• **Assignment**: All entries below are to be reproduced precisely as they stand, without the pictures.

[Saved entries]
--*--
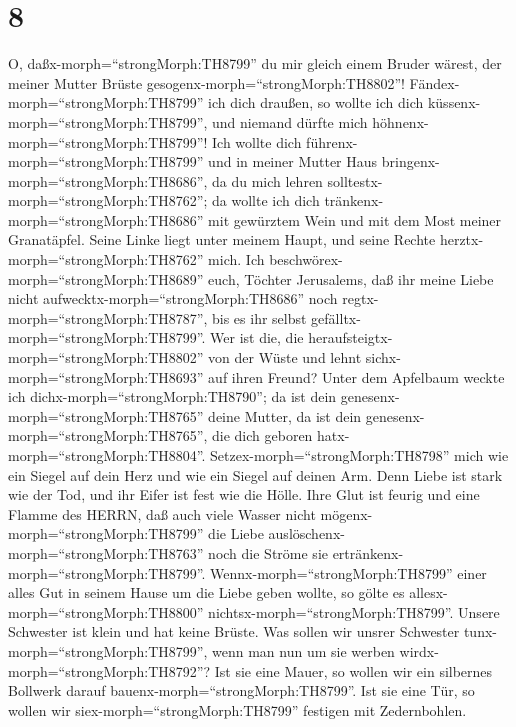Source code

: \hypertarget{section-7}{%
\section{8}\label{section-7}}

 O, daßx-morph=``strongMorph:TH8799'' du mir gleich einem
Bruder wärest, der meiner Mutter Brüste
gesogenx-morph=``strongMorph:TH8802''!
Fändex-morph=``strongMorph:TH8799'' ich dich draußen, so wollte ich dich
küssenx-morph=``strongMorph:TH8799'', und niemand dürfte mich
höhnenx-morph=``strongMorph:TH8799''!  Ich wollte dich
führenx-morph=``strongMorph:TH8799'' und in meiner Mutter Haus
bringenx-morph=``strongMorph:TH8686'', da du mich lehren
solltestx-morph=``strongMorph:TH8762''; da wollte ich dich
tränkenx-morph=``strongMorph:TH8686'' mit gewürztem Wein und mit dem
Most meiner Granatäpfel.  Seine Linke liegt unter meinem
Haupt, und seine Rechte herztx-morph=``strongMorph:TH8762'' mich.
 Ich beschwörex-morph=``strongMorph:TH8689'' euch, Töchter
Jerusalems, daß ihr meine Liebe nicht
aufwecktx-morph=``strongMorph:TH8686'' noch
regtx-morph=``strongMorph:TH8787'', bis es ihr selbst
gefälltx-morph=``strongMorph:TH8799''.  Wer ist die, die
heraufsteigtx-morph=``strongMorph:TH8802'' von der Wüste und lehnt
sichx-morph=``strongMorph:TH8693'' auf ihren Freund? Unter dem Apfelbaum
weckte ich dichx-morph=``strongMorph:TH8790''; da ist dein
genesenx-morph=``strongMorph:TH8765'' deine Mutter, da ist dein
genesenx-morph=``strongMorph:TH8765'', die dich geboren
hatx-morph=``strongMorph:TH8804''. 
Setzex-morph=``strongMorph:TH8798'' mich wie ein Siegel auf dein Herz
und wie ein Siegel auf deinen Arm. Denn Liebe ist stark wie der Tod, und
ihr Eifer ist fest wie die Hölle. Ihre Glut ist feurig und eine Flamme
des HERRN,  daß auch viele Wasser nicht
mögenx-morph=``strongMorph:TH8799'' die Liebe
auslöschenx-morph=``strongMorph:TH8763'' noch die Ströme sie
ertränkenx-morph=``strongMorph:TH8799''.
Wennx-morph=``strongMorph:TH8799'' einer alles Gut in seinem Hause um
die Liebe geben wollte, so gölte es allesx-morph=``strongMorph:TH8800''
nichtsx-morph=``strongMorph:TH8799''.  Unsere Schwester ist
klein und hat keine Brüste. Was sollen wir unsrer Schwester
tunx-morph=``strongMorph:TH8799'', wenn man nun um sie werben
wirdx-morph=``strongMorph:TH8792''?  Ist sie eine Mauer, so
wollen wir ein silbernes Bollwerk darauf
bauenx-morph=``strongMorph:TH8799''. Ist sie eine Tür, so wollen wir
siex-morph=``strongMorph:TH8799'' festigen mit Zedernbohlen.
--*--
• **Output of the task**:
Source code

: \hypertarget{section-7}{%
\section{8}\label{section-7}}

 O, daßx-morph=``strongMorph:TH8799'' du mir gleich einem
Bruder wärest, der meiner Mutter Brüste
gesogenx-morph=``strongMorph:TH8802''!
Fändex-morph=``strongMorph:TH8799'' ich dich draußen, so wollte ich dich
küssenx-morph=``strongMorph:TH8799'', und niemand dürfte mich
höhnenx-morph=``strongMorph:TH8799''!  Ich wollte dich
führenx-morph=``strongMorph:TH8799'' und in meiner Mutter Haus
bringenx-morph=``strongMorph:TH8686'', da du mich lehren
solltestx-morph=``strongMorph:TH8762''; da wollte ich dich
tränkenx-morph=``strongMorph:TH8686'' mit gewürztem Wein und mit dem
Most meiner Granatäpfel.  Seine Linke liegt unter meinem
Haupt, und seine Rechte herztx-morph=``strongMorph:TH8762'' mich.
 Ich beschwörex-morph=``strongMorph:TH8689'' euch, Töchter
Jerusalems, daß ihr meine Liebe nicht
aufwecktx-morph=``strongMorph:TH8686'' noch
regtx-morph=``strongMorph:TH8787'', bis es ihr selbst
gefälltx-morph=``strongMorph:TH8799''.  Wer ist die, die
heraufsteigtx-morph=``strongMorph:TH8802'' von der Wüste und lehnt
sichx-morph=``strongMorph:TH8693'' auf ihren Freund? Unter dem Apfelbaum
weckte ich dichx-morph=``strongMorph:TH8790''; da ist dein
genesenx-morph=``strongMorph:TH8765'' deine Mutter, da ist dein
genesenx-morph=``strongMorph:TH8765'', die dich geboren
hatx-morph=``strongMorph:TH8804''. 
Setzex-morph=``strongMorph:TH8798'' mich wie ein Siegel auf dein Herz
und wie ein Siegel auf deinen Arm. Denn Liebe ist stark wie der Tod, und
ihr Eifer ist fest wie die Hölle. Ihre Glut ist feurig und eine Flamme
des HERRN,  daß auch viele Wasser nicht
mögenx-morph=``strongMorph:TH8799'' die Liebe
auslöschenx-morph=``strongMorph:TH8763'' noch die Ströme sie
ertränkenx-morph=``strongMorph:TH8799''.
Wennx-morph=``strongMorph:TH8799'' einer alles Gut in seinem Hause um
die Liebe geben wollte, so gölte es allesx-morph=``strongMorph:TH8800''
nichtsx-morph=``strongMorph:TH8799''.  Unsere Schwester ist
klein und hat keine Brüste. Was sollen wir unsrer Schwester
tunx-morph=``strongMorph:TH8799'', wenn man nun um sie werben
wirdx-morph=``strongMorph:TH8792''?  Ist sie eine Mauer, so
wollen wir ein silbernes Bollwerk darauf
bauenx-morph=``strongMorph:TH8799''. Ist sie eine Tür, so wollen wir
siex-morph=``strongMorph:TH8799'' festigen mit Zedernbohlen.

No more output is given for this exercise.